In a recent New York Times op-ed, Kara Swisher zeroes in on the way the large tech companies on which we’ve come to depend violate our privacy. She writes that it’s time to “think harder about the trades we are making from the convenience we get from our gadgets. And maybe we put in place some rules — rules that have teeth — on big tech companies.”

Readers will likely concentrate on Swisher’s call for greater government regulation. Many of us favor less regulation, and others more. That’s an important debate, but in the world in which we currently live government regulators won’t be closing up shop anytime soon, nor will tech companies be nationalized.

Much of the near-term answer to how to protect our privacy online lies in the other regulatory force Swisher identifies. We as consumers must think harder about when and how we divulge private information. This kind of regulation truly has teeth in that it deploys billions of points of observation and response, which keeps mistakes limited and local and allows companies to continue to innovate and disseminate best practices.

Rather than assuming that online privacy lives and dies in their hands, government regulators should focus on how to create the right conditions to deploy this powerful decentralized force.

Teeth Cut Both Ways

Swisher imagines new government regulation of companies like Facebook and Google taking the form of new laws and agencies to enforce them:

The question, of course, is what those rules should look like. Some argue the United States needs a hefty, multipronged national privacy bill that would include more stringent requirements for how tech giants run their platforms. (Some even think there should be a new agency to oversee the industry.)

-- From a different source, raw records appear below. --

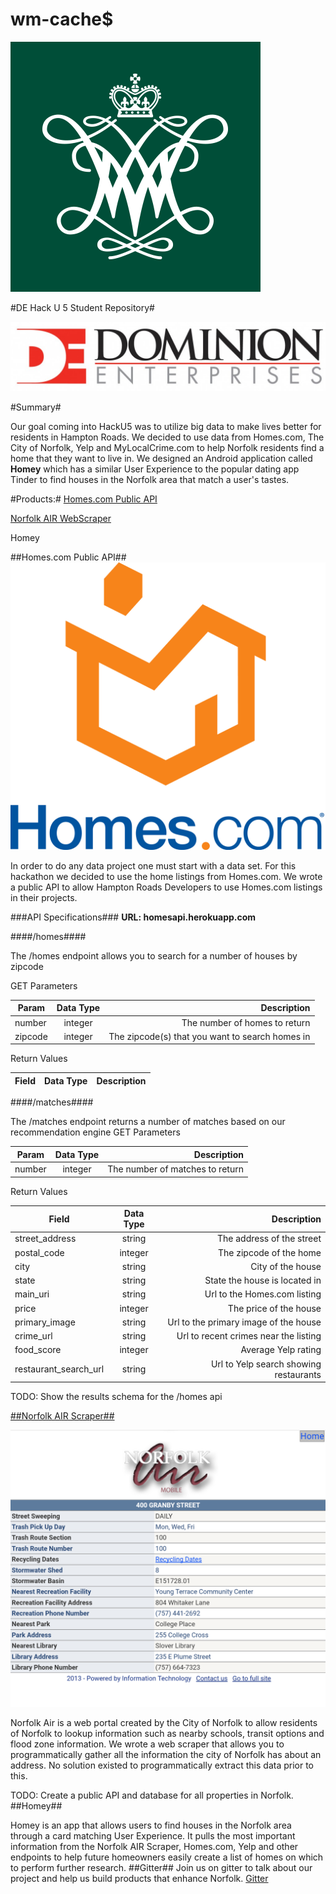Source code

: # wm-cache$
![Alt text](/wm.png?raw=true "Norfolk Air")

#DE Hack U 5 Student Repository#

![Alt text](/de.jpg?raw=true "Norfolk Air")

#Summary#

Our goal coming into HackU5 was to utilize big data to make lives better for residents in Hampton Roads. We decided to use data from Homes.com, The City of Norfolk, Yelp and MyLocalCrime.com to help Norfolk residents find a home that they want to live in. We designed an Android application called **Homey** which has a similar User Experience to the popular dating app Tinder to find houses in the Norfolk area that match a user's tastes.

#Products:#
[Homes.com Public API](https://github.com/NickRance/homesapi2/)

[Norfolk AIR WebScraper](https://github.com/NickRance/norfolkairscraper)

Homey

##Homes.com Public API##
![Alt text](/homes.jpg?raw=true "Norfolk Air")

In order to do any data project one must start with a data set. For this hackathon we decided to use the home listings from Homes.com. We wrote a public API to allow Hampton Roads Developers to use Homes.com listings in their projects. 

###API Specifications###
**URL: homesapi.herokuapp.com**

####/homes####

The /homes endpoint allows you to search for a number of houses by zipcode

GET Parameters

| Param        | Data Type           | Description  |
| ------------- |:-------------:| -----:|
| number      | integer | The number of homes to return|
| zipcode      | integer      |   The zipcode(s) that you want to search homes in |

Return Values

| Field        | Data Type           | Description  |
| ------------- |:-------------:| -----:|

####/matches####

The /matches endpoint returns a number of matches based on our recommendation engine
GET Parameters

| Param        | Data Type           | Description  |
| ------------- |:-------------:| -----:|
| number      | integer | The number of matches to return|

Return Values

| Field        | Data Type           | Description  |
| ------------- |:-------------:| -----:|
| street_address      | string | The address of the street|
| postal_code      | integer      |   The zipcode of the home |
| city      | string      |   City of the house |
| state      | string      |   State the house is located in |
| main_uri      | string      |   Url to the Homes.com listing |
| price      | integer      |   The price of the house |
| primary_image      | string      |   Url to the primary image of the house |
| crime_url      | string      |   Url to recent crimes near the listing |
| food_score      | integer      |   Average Yelp rating  |
| restaurant_search_url      | string      |  Url to Yelp search showing restaurants |

TODO: Show the results schema for the /homes api

[##Norfolk AIR Scraper##](https://github.com/NickRance/norfolkairscraper)

![Alt text](/norfolk_air.png?raw=true "Norfolk Air")


Norfolk Air is a web portal created by the City of Norfolk to allow residents of Norfolk to lookup information such as nearby schools, transit options and flood zone information. We wrote a web scraper that allows you to programmatically gather all the information the city of Norfolk has about an address. No solution existed to programmatically extract this data prior to this.

TODO: Create a public API and database for all properties in Norfolk.
##Homey##

Homey is an app that allows users to find houses in the Norfolk area through a card matching User Experience. It pulls the most important information from the Norfolk AIR Scraper, Homes.com, Yelp and other endpoints to help future homeowners easily create a list of homes on which to perform further research.
##Gitter##
Join us on gitter to talk about our project and help us build products that enhance Norfolk.
[Gitter](https://gitter.im/wm-caches/Lobby)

In the aftermath of Facebook’s fiasco with Cambridge Analytica and several smaller scandals involving Google, some might say the answer is simple: tech companies shouldn’t compile or sell the personal data they receive during the course of operations. But that is a fundamental part of what this generation of tech companies does.

Targeted advertising, finely tuned internet search, and customized product recommendations are the lifeblood of companies like Facebook, Google, and Amazon. The ability to use and profit from these data, theoretically anonymized at the individual level, is why so many of their services are “free” to consumers.

New regulations must therefore draw boundaries while allowing some uses of data not deemed as great a threat to consumers’ privacy. But some activities may be safe or at least tolerable in the hands of one type of company and problematic in the hands of another. As regulations grow more complex and arbitrary across lines of business and ultimately firms, familiar problems with government regulation also grow teeth.

Regulators want to remain independent from firms in the market, but cannot possibly be as knowledgeable as those firms. But with interaction between the two parties comes influence peddling. Market-leading incumbents are known to influence government to get rules that raise barriers to entry or yield advantages over existing competitors. With observers already concerned about tech giants’ market power, a flood of new top-down regulations could make the problem worse.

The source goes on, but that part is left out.